Young people without other neurological symptoms often visit the hospital due to repeated fainting and perform autonomic nervous system tests. There are also various items to evaluate autonomic nerve function, and many cases have no clinical significance. Therefore, the ability to interpret is important. Heart diseases such as arrhythmia and heart failure can also cause repeated fainting, so collaboration with circulatory internal medicine (cardiac internal medicine) is also an important part of diagnosis and treatment prognosis.
"One in four neurological outpatients complain of dizziness, and it is important to accurately diagnose and start treatment for various acute and chronic diseases hidden in symptoms of dizziness," said Dr. Cho So-young.
Be careful, especially when you have a sudden severe headache, vomiting, difficulty standing even if you hold on to surrounding furniture, when objects are seen in two, when you have visual impairment, when you have severe eye shaking, when you have blemishes in the eyes of the person next to you, when your arm/leg senses are dull, when you have a sudden loss of strength, when you are speechless and do not communicate well, or when you are unconscious.
However, even if there are no such symptoms, it should not be considered insignificant and neglected. If you have a family history of smoking, high obesity, high blood pressure, hyperlipidemia, diabetes, arrhythmia, cardiovascular disease, or cerebrovascular disease, you should first discriminate whether you have stroke and pre-stroke symptoms.
Cho So-young, a neurologist at H Plus Yangji Hospital, said "Dialysis, Meniere's disease, vestibular neuroticitis, labyrinthitis, and migraine are common causes of dizziness, but it is difficult to discriminate between these diseases and stroke as simple symptoms" In particular, benign diseases such as vestibular neuropathy and labyrinthitis are very similar to stroke because the initial symptoms are very severe, do not die down, and it is difficult to walk with vomiting, he explained.
'Estatic migraine' is a very common disease that accounts for up to 30% of patients visiting the dizziness center. If you simply focus on 'headache' and 'pain', the diagnosis is difficult. Dizziness occurs depending on the position, so it can be misunderstood as otolithiasis, and tinnitus (sound from the ears) is sometimes accompanied like Meniere's disease.
On the other hand, dizziness occurs even after a concussion due to an accident, and usually improves within 3 months, but sometimes lasts longer. Direct impact causes large and small damage to the brain, and psychological factors such as depression and anxiety are also added.

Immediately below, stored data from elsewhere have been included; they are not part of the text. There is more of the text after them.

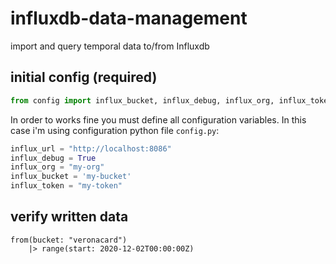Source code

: # influxdb-data-management

import and query temporal data to/from Influxdb

## initial config (required)

```python
from config import influx_bucket, influx_debug, influx_org, influx_token, influx_url
```

In order to works fine you must define all configuration variables. In this case i'm using configuration python file `config.py`:

```python
influx_url = "http://localhost:8086"
influx_debug = True
influx_org = "my-org"
influx_bucket = 'my-bucket'
influx_token = "my-token"
```

## verify written data

```flux
from(bucket: "veronacard")
    |> range(start: 2020-12-02T00:00:00Z)
```
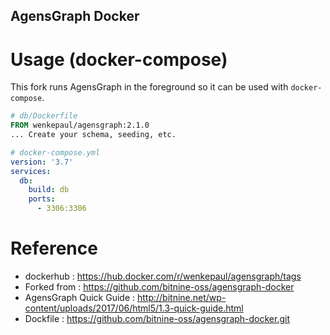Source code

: ## AgensGraph Docker    

# Usage (docker-compose)    
This fork runs AgensGraph in the foreground so it can be used with `docker-compose`.

```Dockerfile
# db/Dockerfile
FROM wenkepaul/agensgraph:2.1.0
... Create your schema, seeding, etc.
```

```docker-compose.yml
# docker-compose.yml
version: '3.7'
services:
  db:
    build: db
    ports:
      - 3306:3306
```

# Reference
* dockerhub : https://hub.docker.com/r/wenkepaul/agensgraph/tags
* Forked from : https://github.com/bitnine-oss/agensgraph-docker
* AgensGraph Quick Guide : http://bitnine.net/wp-content/uploads/2017/06/html5/1.3-quick-guide.html
* Dockfile : https://github.com/bitnine-oss/agensgraph-docker.git

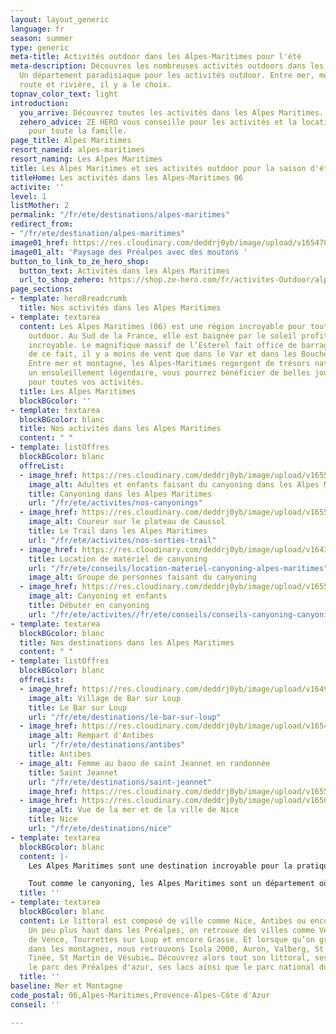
 ```yaml
---
layout: layout_generic
language: fr
season: summer
type: generic
meta-title: Activités outdoor dans les Alpes-Maritimes pour l'été
meta-description: Découvres les nombreuses activités outdoors dans les Alpes Maritimes.
  Un département paradisiaque pour les activités outdoor. Entre mer, montagne, falaise,
  route et rivière, il y a le choix.
topnav_color_text: light
introduction:
  you_arrive: Découvrez toutes les activités dans les Alpes Maritimes.
  zehero_advice: ZE HERO vous conseille pour les activités et la location des équipements
    pour toute la famille.
page_title: Alpes Maritimes
resort_nameid: alpes-maritimes
resort_naming: Les Alpes Maritimes
title: Les Alpes Maritimes et ses activités outdoor pour la saison d'été
titleHome: Les activités dans les Alpes-Maritimes 06
activite: ''
level: 1
listMother: 2
permalink: "/fr/ete/destinations/alpes-maritimes"
redirect_from:
- "/fr/ete/destination/alpes-maritimes"
image01_href: https://res.cloudinary.com/deddrj0yb/image/upload/v1654789789/website/By%20Ze%20Hero%20Activity/jane-ackerley-WiN6Az_8cGQ-unsplash.jpg
image01_alt: 'Paysage des Préalpes avec des moutons '
button_to_link_to_ze_hero_shop:
  button_text: Activités dans les Alpes Maritimes
  url_to_shop_zehero: https://shop.ze-hero.com/fr/activites-Outdoor/alpes-maritimes
page_sections:
- template: heroBreadcrumb
  title: Nos activités dans les Alpes Maritimes
- template: textarea
  content: Les Alpes Maritimes (06) est une région incroyable pour toutes les activités
    outdoor. Au Sud de la France, elle est baignée par le soleil profitant d’un climat
    incroyable. Le magnifique massif de l’Esterel fait office de barrage au mistral,
    de ce fait, il y a moins de vent que dans le Var et dans les Bouches-du-Rhône.
    Entre mer et montagne, les Alpes-Maritimes regorgent de trésors naturels. Avec
    un ensoleillement légendaire, vous pourrez bénéficier de belles journées de soleil
    pour toutes vos activités.
  title: Les Alpes Maritimes
  blockBGcolor: ''
- template: textarea
  blockBGcolor: blanc
  title: Nos activités dans les Alpes Maritimes
  content: " "
- template: listOffres
  blockBGcolor: blanc
  offreList:
  - image_href: https://res.cloudinary.com/deddrj0yb/image/upload/v1655450388/website/Canyoning%2006/IMG-20220617-WA0003.jpg
    image_alt: Adultes et enfants faisant du canyoning dans les Alpes Maritimes
    title: Canyoning dans les Alpes Maritimes
    url: "/fr/ete/activites/nos-canyonings"
  - image_href: https://res.cloudinary.com/deddrj0yb/image/upload/v1655970333/website/By%20Ze%20Hero%20Activity/IMG20220612105528_1.jpg
    image_alt: Coureur sur le plateau de Caussol
    title: Le Trail dans les Alpes Maritimes
    url: "/fr/ete/activites/nos-sorties-trail"
  - image_href: https://res.cloudinary.com/deddrj0yb/image/upload/v1643629416/website/Canyoning%2006/IMG_4081_lbj3u9.jpg
    title: Location de matériel de canyoning
    url: "/fr/ete/conseils/location-materiel-canyoning-alpes-maritimes"
    image_alt: Groupe de personnes faisant du canyoning
  - image_href: https://res.cloudinary.com/deddrj0yb/image/upload/v1655450389/website/Canyoning%2006/IMG-20220617-WA0001.jpg
    image_alt: Canyoning et enfants
    title: Débuter en canyoning
    url: "/fr/ete/activites//fr/ete/conseils/conseils-canyoning-canyonings"
- template: textarea
  blockBGcolor: blanc
  title: Nos destinations dans les Alpes Maritimes
  content: " "
- template: listOffres
  blockBGcolor: blanc
  offreList:
  - image_href: https://res.cloudinary.com/deddrj0yb/image/upload/v1649756837/website/resorts/Le%20Bar%20sur%20Loup/landscape-319855_1920.jpg
    image_alt: Village de Bar sur Loup
    title: Le Bar sur Loup
    url: "/fr/ete/destinations/le-bar-sur-loup"
  - image_href: https://res.cloudinary.com/deddrj0yb/image/upload/v1654852015/website/By%20Ze%20Hero%20Activity/jane-ackerley-WiN6Az_8cGQ-unsplash.jpg
    image_alt: Rempart d'Antibes
    url: "/fr/ete/destinations/antibes"
    title: Antibes
  - image_alt: Femme au baou de saint Jeannet en randonnée
    title: Saint Jeannet
    url: "/fr/ete/destinations/saint-jeannet"
    image_href: https://res.cloudinary.com/deddrj0yb/image/upload/v1655304676/website/summer/IMG_9140.jpg
  - image_href: https://res.cloudinary.com/deddrj0yb/image/upload/v1650013850/website/resorts/Nice/arno-smit-lndaG6uN1yw-unsplash.jpg
    image_alt: Vue de la mer et de la ville de Nice
    title: Nice
    url: "/fr/ete/destinations/nice"
- template: textarea
  blockBGcolor: blanc
  content: |-
    Les Alpes Maritimes sont une destination incroyable pour la pratique du canyoning. Avec les Gorges du Loup, de la Roya, de la Tinée, de la Vésubie et bien d'autres. Ceux qui souhaitent s'initier au canyoning, découvrir des lieux merveilleux, partager un moment d'émotions fortes en famille, de sensations entre amis, c'est le département idéal. Vous pourrez alors retrouver de la randonnée aquatique, des canyonings parfaits pour s'initier, des gorges magnifiques, des canyonings techniques avec de belles ambiances.

    Tout comme le canyoning, les Alpes Maritimes sont un département où la pratique du trail est idéale. Un département nature avec ses sentiers littoraux, son parc naturel des Préalpes d'Azur, le massif de l'Esterel ainsi que le parc national du Mercantour. Une terre unique où on y découvre un environnement protégé et préservé. Nous proposons alors de nombreuse sortie de Trail pour débutants et confirmé avec également la mise en place d'itinérance sur deux journées à travers les Préalpes d'Azur pour un voyage extraordinaire.
  title: ''
- template: textarea
  blockBGcolor: blanc
  content: Le littoral est composé de ville comme Nice, Antibes ou encore Cannes.
    Un peu plus haut dans les Préalpes, on retrouve des villes comme Vence, St Paule
    de Vence, Tourrettes sur Loup et encore Grasse. Et lorsque qu’on grimpe plus haut
    dans les montagnes, nous retrouvons Isola 2000, Auron, Valberg, St Etienne de
    Tinée, St Martin de Vésubie… Découvrez alors tout son littoral, ses rivières,
    le parc des Préalpes d'azur, ses lacs ainsi que le parc national du Mercantour.
  title: ''
baseline: Mer et Montagne
code_postal: 06,Alpes-Maritimes,Provence-Alpes-Côte d'Azur
conseil: ''

---
```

Even without brain damage, dizziness and headaches can often come as symptoms after concussion due to damage to peripheral equilibrium organs inside the ear.
Dizziness is also accompanied by various degenerative diseases such as dementia and Parkinson's disease, whose incidence increases with age. Dizziness, memory loss and walking/balancing disorders are mixed. Motor system degenerative diseases with Parkinson's symptoms are also common, but they complain of distant dizziness just before fainting, because neurodegenerative changes also progress to the autonomic nervous system.
Young people without other neurological symptoms often visit the hospital due to repeated fainting and perform autonomic nervous system tests. There are also various items to evaluate autonomic nerve function, and many cases have no clinical significance. Therefore, the ability to interpret is important. Heart diseases such as arrhythmia and heart failure can also cause repeated fainting, so collaboration with circulatory internal medicine (cardiac internal medicine) is also an important part of diagnosis and treatment prognosis.
"One in four neurological outpatients complain of dizziness, and it is important to accurately diagnose and start treatment for various acute and chronic diseases hidden in symptoms of dizziness," said Dr. Cho So-young.